Well, last month a pair of printing companies beat the nonexistent deadline for trading away facilities. Two of the industry's heavy hitters, Quad/Graphics Inc. and Montreal-based Transcontinental Inc., made a rare swap that is expected to benefit both organizations. Quad/Graphics will acquire Transcontinental's Mexican operations and sell its Canadian operations to Transcontinental, with the exception of Quad/Graphics' Vancouver, British Columbia, facility. As part of the deal, Quad also receives a portion of Transcon's Canadian book printing business that is produced for U.S. export.
The transactions have been approved by the boards of directors of both companies and are subject to customary regulatory clearances. The definitive agreement allows for the transactions to close independently of each other, but both are expected to close this fall. Essentially, they are an exchange of assets.
"This agreement is a win-win for Quad/Graphics and Transcontinental, and one that will create long-term value for both companies," contends Joel Quadracci, chairman, president and CEO of Quad/Graphics. "We have long recognized the high growth potential in Mexico and South America. This acquisition supports our strategy to grow profitably in geographies and segments where we can be a market leader through a diverse product offering and a superior operating platform."
Transcontinental currently employs approximately 900 people among its three facilities in Azcapotzalco, Toluca and Xochimilco, Mexico, and forecasts to generate approximately US$70 million of revenues for fiscal year 2011.

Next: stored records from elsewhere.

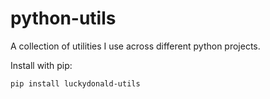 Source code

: # python-utils
A collection of utilities I use across different python projects.

Install with pip:
```shell
pip install luckydonald-utils
```
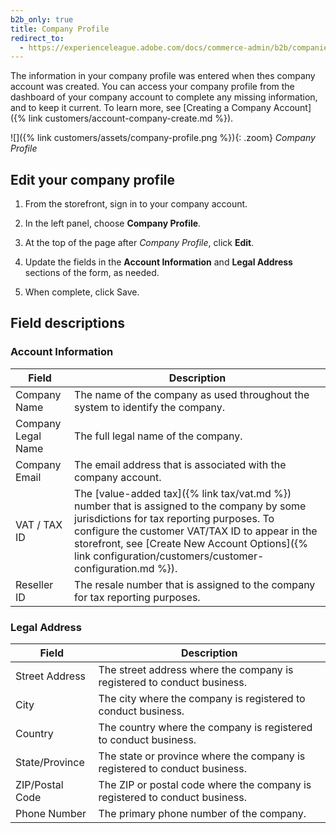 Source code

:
 ```yaml
---
b2b_only: true
title: Company Profile
redirect_to:
  - https://experienceleague.adobe.com/docs/commerce-admin/b2b/companies/account-company-manage.html
---
```


The information in your company profile was entered when thes company account was created. You can access your company profile from the dashboard of your company account to complete any missing information, and to keep it current. To learn more, see [Creating a Company Account]({% link customers/account-company-create.md %}).

![]({% link customers/assets/company-profile.png %}){: .zoom}
_Company Profile_

## Edit your company profile

1. From the storefront, sign in to your company account.

1. In the left panel, choose **Company Profile**.

1. At the top of the page after _Company Profile_, click **Edit**.

1. Update the fields in the **Account Information** and **Legal Address** sections of the form, as needed.

1. When complete, click <span class="btn">Save</span>.

## Field descriptions

### Account Information

|Field|Description|
|--- |--- |
|Company Name|The name of the company as used throughout the system to identify the company.|
|Company Legal Name|The full legal name of the company.|
|Company Email|The email address that is associated with the company account.|
|VAT / TAX ID|The [value-added tax]({% link tax/vat.md %}) number that is assigned to the company by some jurisdictions for tax reporting purposes. To configure the customer VAT/TAX ID to appear in the storefront, see [Create New Account Options]({% link configuration/customers/customer-configuration.md %}).|
|Reseller ID|The resale number that is assigned to the company for tax reporting purposes.|

### Legal Address

|Field|Description|
|--- |--- |
|Street Address|The street address where the company is registered to conduct business.|
|City|The city where the company is registered to conduct business.|
|Country|The country where the company is registered to conduct business.|
|State/Province|The state or province where the company is registered to conduct business.|
|ZIP/Postal Code|The ZIP or postal code where the company is registered to conduct business.|
|Phone Number|The primary phone number of the company.|
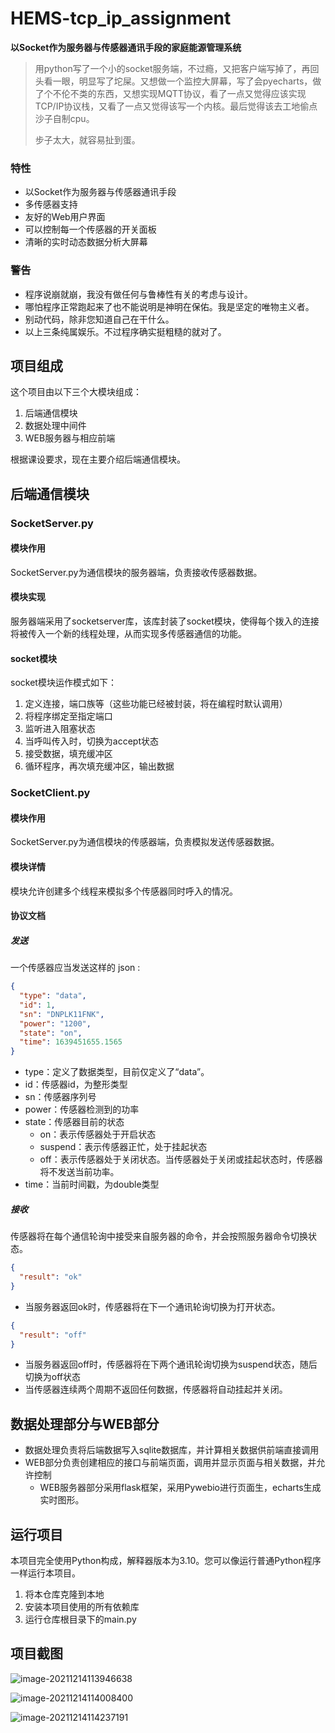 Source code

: # HEMS-tcp_ip_assignment

**以Socket作为服务器与传感器通讯手段的家庭能源管理系统**

> 用python写了一个小的socket服务端，不过瘾，又把客户端写掉了，再回头看一眼，明显写了坨屎。又想做一个监控大屏幕，写了会pyecharts，做了个不伦不类的东西，又想实现MQTT协议，看了一点又觉得应该实现TCP/IP协议栈，又看了一点又觉得该写一个内核。最后觉得该去工地偷点沙子自制cpu。
>
> 步子太大，就容易扯到蛋。

### 特性

* 以Socket作为服务器与传感器通讯手段
* 多传感器支持
* 友好的Web用户界面
* 可以控制每一个传感器的开关面板
* 清晰的实时动态数据分析大屏幕

### 警告

* 程序说崩就崩，我没有做任何与鲁棒性有关的考虑与设计。
* 哪怕程序正常跑起来了也不能说明是神明在保佑。我是坚定的唯物主义者。
* 别动代码，除非您知道自己在干什么。
* 以上三条纯属娱乐。不过程序确实挺粗糙的就对了。

## 项目组成

这个项目由以下三个大模块组成：

1. 后端通信模块
2. 数据处理中间件
3. WEB服务器与相应前端

根据课设要求，现在主要介绍后端通信模块。

## 后端通信模块
### SocketServer.py

#### 模块作用

SocketServer.py为通信模块的服务器端，负责接收传感器数据。

#### 模块实现

服务器端采用了socketserver库，该库封装了socket模块，使得每个拨入的连接将被传入一个新的线程处理，从而实现多传感器通信的功能。

#### socket模块

socket模块运作模式如下：

1. 定义连接，端口族等（这些功能已经被封装，将在编程时默认调用）
2. 将程序绑定至指定端口
3. 监听进入阻塞状态
4. 当呼叫传入时，切换为accept状态
5. 接受数据，填充缓冲区
6. 循环程序，再次填充缓冲区，输出数据

### SocketClient.py

#### 模块作用

SocketServer.py为通信模块的传感器端，负责模拟发送传感器数据。

#### 模块详情

模块允许创建多个线程来模拟多个传感器同时呼入的情况。

#### 协议文档

##### 发送

一个传感器应当发送这样的 json :

```json
{
  "type": "data",
  "id": 1,
  "sn": "DNPLK11FNK",
  "power": "1200",
  "state": "on",
  "time": 1639451655.1565
}
```

* type：定义了数据类型，目前仅定义了“data”。
* id：传感器id，为整形类型
* sn：传感器序列号
* power：传感器检测到的功率
* state：传感器目前的状态
  * on：表示传感器处于开启状态
  * suspend：表示传感器正忙，处于挂起状态
  * off：表示传感器处于关闭状态。当传感器处于关闭或挂起状态时，传感器将不发送当前功率。
* time：当前时间戳，为double类型

##### 接收

传感器将在每个通信轮询中接受来自服务器的命令，并会按照服务器命令切换状态。

```json
{
  "result": "ok"
}
```

* 当服务器返回ok时，传感器将在下一个通讯轮询切换为打开状态。

```json
{
  "result": "off"
}
```

* 当服务器返回off时，传感器将在下两个通讯轮询切换为suspend状态，随后切换为off状态
* 当传感器连续两个周期不返回任何数据，传感器将自动挂起并关闭。

## 数据处理部分与WEB部分

* 数据处理负责将后端数据写入sqlite数据库，并计算相关数据供前端直接调用
* WEB部分负责创建相应的接口与前端页面，调用并显示页面与相关数据，并允许控制
  * WEB服务器部分采用flask框架，采用Pywebio进行页面生，echarts生成实时图形。

## 运行项目

本项目完全使用Python构成，解释器版本为3.10。您可以像运行普通Python程序一样运行本项目。

1. 将本仓库克隆到本地
2. 安装本项目使用的所有依赖库
3. 运行仓库根目录下的main.py

## 项目截图

![image-20211214113946638](https://cdn.jsdelivr.net/gh/Lihewin/image_host/img/image-20211214113946638.png)

![image-20211214114008400](https://cdn.jsdelivr.net/gh/Lihewin/image_host/img/image-20211214114008400.png)

![image-20211214114237191](https://cdn.jsdelivr.net/gh/Lihewin/image_host/img/image-20211214114237191.png)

"Through this transaction, we will be redeploying our capital to the emerging market in Mexico, which has a growing middle class and a population more than three times the size of Canada," Quadracci points out. "To drive growth in Canada would have required a substantial capital investment. Canada is a lower growth, highly competitive print market with excess capacity. That market reality, combined with declining revenues and earnings, and along with the underfunded pension obligations of the Canadian business, makes Canada a less compelling long-term value creation opportunity for us compared to Mexico."